Reporter: Arfyana Citra Rahayu | Editor: Tendi Mahadi
KONTAN.CO.ID - JAKARTA. PT Kilang Pertamina Internasional (PT KPI) Refinery Unit III Plaju (Kilang Pertamina Plaju) mengembangkan produk Product Marine Fuel Oil Low Sulphur (MFO LS) sesuai International Maritime Organization (IMO) 2020. Permintaan yang tinggi pun membuat produk ini jadi langganan.
Kilang Pertamina Plaju terus mengembangkan produksi MFO LS hingga pada bulan Maret 2022 lalu, produk MFO Low Sulphur 180 centistoke (cSt) berhasil menembus pasar internasional, di ekspor perdana ke Singapura. Hingga Agustus tahun ini (2022), lifting MFO LS telah bahkan mencapai 2,9 juta barel.
Tim Gugus yang beranggotakan Endah Purbarani, Murtina Dwi Lastuti, Vico Kurniawan, Daniswara Krisna Prabatha, Wahyu Solihin, Budi Yulianto, Dede Pratama dan Aliefita Rakhim itu, berhasil menjadi bisnis inisiator dalam produksi bahan bakar standar IMO 2020 skala nasional melalui produksi MFO LS dan MFO LS High Viscosity (MFO LS HV) di Kilang Pertamina Plaju.
“Ini memperkuat posisi RU III Plaju sebagai kilang andalan Pertamina yang masih terus berkontribusi terhadap pemenuhan energi di republik ini,” ujar Pjs.
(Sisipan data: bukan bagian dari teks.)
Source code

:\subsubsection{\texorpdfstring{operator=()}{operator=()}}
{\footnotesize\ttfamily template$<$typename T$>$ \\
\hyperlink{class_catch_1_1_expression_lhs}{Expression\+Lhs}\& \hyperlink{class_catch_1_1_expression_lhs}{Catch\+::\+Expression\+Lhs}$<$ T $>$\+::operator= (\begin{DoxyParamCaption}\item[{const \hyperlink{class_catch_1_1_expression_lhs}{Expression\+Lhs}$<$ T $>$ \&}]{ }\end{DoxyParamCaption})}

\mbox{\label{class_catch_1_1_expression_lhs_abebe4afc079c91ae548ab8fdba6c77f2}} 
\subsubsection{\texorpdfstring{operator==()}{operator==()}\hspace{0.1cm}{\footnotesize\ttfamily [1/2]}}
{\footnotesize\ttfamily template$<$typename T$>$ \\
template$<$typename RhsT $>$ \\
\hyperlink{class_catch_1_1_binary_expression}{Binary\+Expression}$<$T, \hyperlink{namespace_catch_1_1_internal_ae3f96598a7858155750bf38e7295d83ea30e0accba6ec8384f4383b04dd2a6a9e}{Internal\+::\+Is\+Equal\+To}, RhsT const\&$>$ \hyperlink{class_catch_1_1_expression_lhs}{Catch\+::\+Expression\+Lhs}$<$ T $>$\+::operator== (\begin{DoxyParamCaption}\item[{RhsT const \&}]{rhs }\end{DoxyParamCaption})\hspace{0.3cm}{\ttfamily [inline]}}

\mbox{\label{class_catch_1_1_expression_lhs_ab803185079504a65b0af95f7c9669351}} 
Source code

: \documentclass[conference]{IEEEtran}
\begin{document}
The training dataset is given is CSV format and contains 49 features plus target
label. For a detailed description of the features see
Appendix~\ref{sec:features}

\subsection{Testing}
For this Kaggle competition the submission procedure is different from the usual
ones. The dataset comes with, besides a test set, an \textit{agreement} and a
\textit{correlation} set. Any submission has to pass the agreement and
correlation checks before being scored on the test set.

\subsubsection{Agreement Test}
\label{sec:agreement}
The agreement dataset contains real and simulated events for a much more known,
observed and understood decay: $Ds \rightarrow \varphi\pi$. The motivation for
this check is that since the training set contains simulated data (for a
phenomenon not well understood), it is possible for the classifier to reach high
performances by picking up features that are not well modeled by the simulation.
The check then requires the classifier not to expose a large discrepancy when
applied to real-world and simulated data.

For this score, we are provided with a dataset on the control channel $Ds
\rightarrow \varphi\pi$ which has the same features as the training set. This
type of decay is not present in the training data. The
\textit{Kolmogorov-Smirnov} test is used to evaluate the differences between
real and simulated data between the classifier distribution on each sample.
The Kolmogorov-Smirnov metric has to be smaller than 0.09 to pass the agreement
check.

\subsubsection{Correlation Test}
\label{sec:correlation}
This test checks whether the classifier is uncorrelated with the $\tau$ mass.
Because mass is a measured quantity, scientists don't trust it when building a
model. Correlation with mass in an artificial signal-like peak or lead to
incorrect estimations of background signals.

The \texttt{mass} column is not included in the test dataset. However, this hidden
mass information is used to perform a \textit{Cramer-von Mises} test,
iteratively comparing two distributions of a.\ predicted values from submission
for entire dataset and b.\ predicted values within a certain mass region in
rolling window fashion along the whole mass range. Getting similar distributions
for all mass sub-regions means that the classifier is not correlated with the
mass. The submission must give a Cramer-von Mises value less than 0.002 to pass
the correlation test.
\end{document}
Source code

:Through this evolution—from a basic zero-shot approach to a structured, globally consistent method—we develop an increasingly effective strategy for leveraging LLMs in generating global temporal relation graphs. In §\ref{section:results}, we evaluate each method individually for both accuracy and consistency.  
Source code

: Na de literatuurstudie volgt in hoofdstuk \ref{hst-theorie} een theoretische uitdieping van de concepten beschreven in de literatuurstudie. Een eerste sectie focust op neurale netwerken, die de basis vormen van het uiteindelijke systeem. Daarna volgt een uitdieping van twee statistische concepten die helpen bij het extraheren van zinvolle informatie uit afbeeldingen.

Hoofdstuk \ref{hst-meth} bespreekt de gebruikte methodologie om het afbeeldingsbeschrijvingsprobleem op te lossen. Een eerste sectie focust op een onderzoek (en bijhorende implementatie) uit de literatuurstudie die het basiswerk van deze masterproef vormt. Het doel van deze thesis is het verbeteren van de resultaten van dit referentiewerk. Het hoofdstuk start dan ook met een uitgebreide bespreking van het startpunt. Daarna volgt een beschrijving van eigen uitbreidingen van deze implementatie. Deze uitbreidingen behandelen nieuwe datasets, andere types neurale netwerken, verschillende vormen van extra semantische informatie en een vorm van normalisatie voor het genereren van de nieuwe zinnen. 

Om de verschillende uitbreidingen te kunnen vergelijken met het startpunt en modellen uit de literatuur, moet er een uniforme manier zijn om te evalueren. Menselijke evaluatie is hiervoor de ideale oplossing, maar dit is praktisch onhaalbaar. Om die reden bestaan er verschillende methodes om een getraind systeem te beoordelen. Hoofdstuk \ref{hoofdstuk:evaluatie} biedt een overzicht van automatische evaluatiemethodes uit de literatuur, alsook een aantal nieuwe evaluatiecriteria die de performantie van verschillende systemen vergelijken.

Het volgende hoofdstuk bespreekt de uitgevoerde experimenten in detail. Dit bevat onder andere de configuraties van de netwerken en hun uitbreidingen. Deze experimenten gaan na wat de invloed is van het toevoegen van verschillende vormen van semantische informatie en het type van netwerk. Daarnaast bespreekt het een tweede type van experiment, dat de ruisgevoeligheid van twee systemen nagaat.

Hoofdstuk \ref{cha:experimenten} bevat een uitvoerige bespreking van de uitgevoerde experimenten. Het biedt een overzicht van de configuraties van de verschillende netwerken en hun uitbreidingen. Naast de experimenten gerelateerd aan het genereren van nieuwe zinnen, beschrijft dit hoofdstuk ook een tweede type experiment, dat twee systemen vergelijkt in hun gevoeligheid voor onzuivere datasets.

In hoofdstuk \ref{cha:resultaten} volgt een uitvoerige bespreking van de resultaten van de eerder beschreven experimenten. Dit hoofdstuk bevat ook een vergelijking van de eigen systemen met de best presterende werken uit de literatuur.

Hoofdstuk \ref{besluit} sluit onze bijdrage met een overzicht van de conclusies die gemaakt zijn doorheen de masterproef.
General Manager Kilang Pertamina Plaju Yulianto Triwibowo dalam keterangan resmi, Selasa (11/10).
Baca Juga: PGN Gandeng Pindad dan PT INTI, Kembangkan Infrastruktur Penunjang Gas Bumi
Tim gugus ini melihat adanya Vacuum Residue sebagai low valuable product (produk bernilai rendah) yang berpotensi dilakukan upgrade menjadi MFO LS sebagai produk bernilai tinggi, setelah dilihat hasil stratifikasi dan paretonya.
Produksi bahan bakar kapal ramah lingkungan ini sejatinya juga selaras dengan adanya kebijakan terkait bahan bakar kapal di dunia, antara lain International Convention for The Prevention of Pollution from Ship (MARPOL Convention) Annex VI Regulation 14, serta adanya Kebijakan IMO (The International Maritime Organizations) 2020, di mana sulfur bahan bakar diatur maksimal 0.5%wt per 1 Januari 2020.
Kualitas sulfur MFO LS Kilang Pertamina Plaju pada 2020 sebesar 0,19%wt dan pada 2021 lalu sebesar 0,24%wt, jauh lebih kecil dari yang dipersyaratkan dalam regulasi IMO 2020 dan Dirjen Migas ESDM, yakni maksimal 0,5%, atau dapat dikatakan sesuai spesifikasi.
Inovasi ini juga telah menyumbang value creation atau penciptaan nilai tambah perusahaan guna meningkatkan potensi keuntungan, dengan value creation yang tercipta sepanjang 2020-2021 sebesar Rp 1,11 triliun atau setara Rp 547 miliar per tahun.
Inovasi bahan bakar kapal ramah lingkungan ini mendukung implementasi tujuan 7 (akses energi andal dan berkelanjutan), tujuan 9 (industri berkelanjutan dan inovasi), tujuan 13 (mengatasi perubahan iklim) dalam Tujuan Pembangunan Berkelanjutan (TPB) atau Sustainable Development Goals (SDGs).
Baca Juga: Terbitkan Peta Jalan NZE, Pertamina Siap Dorong Bisnis Carbon Capture
Hal itu juga ditegaskan oleh Yulianto yang menyebut bahwa ESG dan SDGs terintegrasi dalam proses bisnis yang dijalankan.
“Kilang Pertamina Plaju berkomitmen penuh mendukung ESG dan SDGs, di mana produksi MFO rendah sulfur yang ramah lingkungan ini juga sejalan dengan agenda pembangunan berkelanjutan sebagaimana tertera dalam dua aspek tersebut,” ujarnya.